__Exercise instructions__
What is needed is an exact repetition of the lines below, from the first one through the one holding "There are properties", with no pictures and nothing else.

(Stored entries)
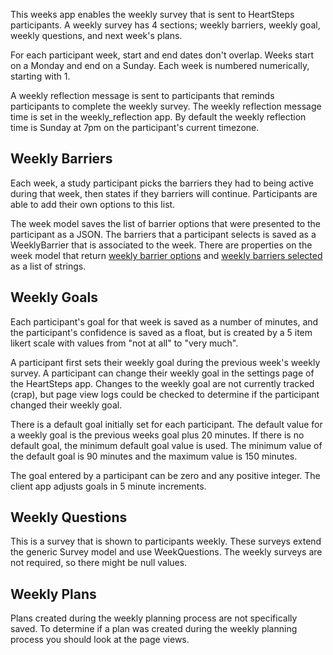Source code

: This weeks app enables the weekly survey that is sent to HeartSteps participants.
A weekly survey has 4 sections; weekly barriers, weekly goal, weekly questions, and next week's plans.

For each participant week, start and end dates don't overlap.
Weeks start on a Monday and end on a Sunday.
Each week is numbered numerically, starting with 1.

A weekly reflection message is sent to participants that reminds participants to complete the weekly survey.
The weekly reflection message time is set in the weekly_reflection app. By default the weekly reflection time is Sunday at 7pm on the participant's current timezone.

## Weekly Barriers
Each week, a study participant picks the barriers they had to being active during that week, then states if they barriers will continue.
Participants are able to add their own options to this list.

The week model saves the list of barrier options that were presented to the participant as a JSON.
The barriers that a participant selects is saved as a WeeklyBarrier that is associated to the week.
There are properties on the week model that return [weekly barrier options](https://github.com/kpwhri/heartsteps/blob/master/server/weeks/models.py#L168-L171) and [weekly barriers selected](https://github.com/kpwhri/heartsteps/blob/master/server/weeks/models.py#L133-L139) as a list of strings.

## Weekly Goals
Each participant's goal for that week is saved as a number of minutes, and the participant's confidence is saved as a float, but is created by a 5 item likert scale with values from "not at all" to "very much".

A participant first sets their weekly goal during the previous week's weekly survey. A participant can change their weekly goal in the settings page of the HeartSteps app. Changes to the weekly goal are not currently tracked (crap), but page view logs could be checked to determine if the participant changed their weekly goal.

There is a default goal initially set for each participant. The default value for a weekly goal is the previous weeks goal plus 20 minutes. If there is no default goal, the minimum default goal value is used. The minimum value of the default goal is 90 minutes and the maximum value is 150 minutes. 

The goal entered by a participant can be zero and any positive integer. The client app adjusts goals in 5 minute increments.

## Weekly Questions
This is a survey that is shown to participants weekly. These surveys extend the generic Survey model and use WeekQuestions.
The weekly surveys are not required, so there might be null values.

## Weekly Plans
Plans created during the weekly planning process are not specifically saved. To determine if a plan was created during the weekly planning process you should look at the page views.
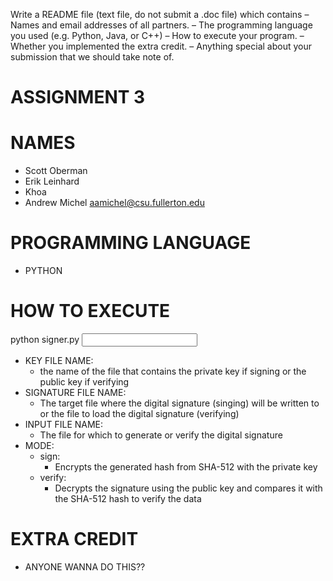 Write a README file (text file, do not submit a .doc file) which contains
– Names and email addresses of all partners.
– The programming language you used (e.g. Python, Java, or C++)
– How to execute your program.
– Whether you implemented the extra credit.
– Anything special about your submission that we should take note of.

# ASSIGNMENT 3

# NAMES
- Scott Oberman
- Erik  Leinhard
- Khoa
- Andrew Michel aamichel@csu.fullerton.edu

# PROGRAMMING LANGUAGE
- PYTHON

# HOW TO EXECUTE
python signer.py <KEY FILE NAME> <SIGNATURE FILE NAME> <INPUT FILE NAME> <MODE>

- KEY FILE NAME:
  - the name of the file that contains the private key if signing or the public key if verifying
- SIGNATURE FILE NAME:
  - The target file where the digital signature (singing) will be written to or the file to load the digital signature (verifying)
- INPUT FILE NAME:
  - The file for which to generate or verify the digital signature
- MODE:
  - sign:
    - Encrypts the generated hash from SHA-512 with the private key
  - verify:
    - Decrypts the signature using the public key and compares it with the SHA-512 hash to verify the data

# EXTRA CREDIT
- ANYONE WANNA DO THIS??
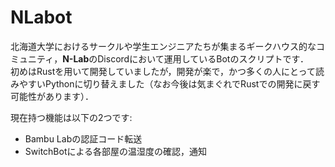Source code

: # NLabot

北海道大学におけるサークルや学生エンジニアたちが集まるギークハウス的なコミュニティ，**N-Lab**のDiscordにおいて運用しているBotのスクリプトです．  
初めはRustを用いて開発していましたが，開発が楽で，かつ多くの人にとって読みやすいPythonに切り替えました（なお今後は気まぐれでRustでの開発に戻す可能性があります）．  

現在持つ機能は以下の2つです:  
- Bambu Labの認証コード転送
- SwitchBotによる各部屋の温湿度の確認，通知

__Exercise answer__
Source code

: This weeks app enables the weekly survey that is sent to HeartSteps participants.
A weekly survey has 4 sections; weekly barriers, weekly goal, weekly questions, and next week's plans.

For each participant week, start and end dates don't overlap.
Weeks start on a Monday and end on a Sunday.
Each week is numbered numerically, starting with 1.

A weekly reflection message is sent to participants that reminds participants to complete the weekly survey.
The weekly reflection message time is set in the weekly_reflection app. By default the weekly reflection time is Sunday at 7pm on the participant's current timezone.

## Weekly Barriers
Each week, a study participant picks the barriers they had to being active during that week, then states if they barriers will continue.
Participants are able to add their own options to this list.

The week model saves the list of barrier options that were presented to the participant as a JSON.
The barriers that a participant selects is saved as a WeeklyBarrier that is associated to the week.
There are properties on the week model that return [weekly barrier options](https://github.com/kpwhri/heartsteps/blob/master/server/weeks/models.py#L168-L171) and [weekly barriers selected](https://github.com/kpwhri/heartsteps/blob/master/server/weeks/models.py#L133-L139) as a list of strings.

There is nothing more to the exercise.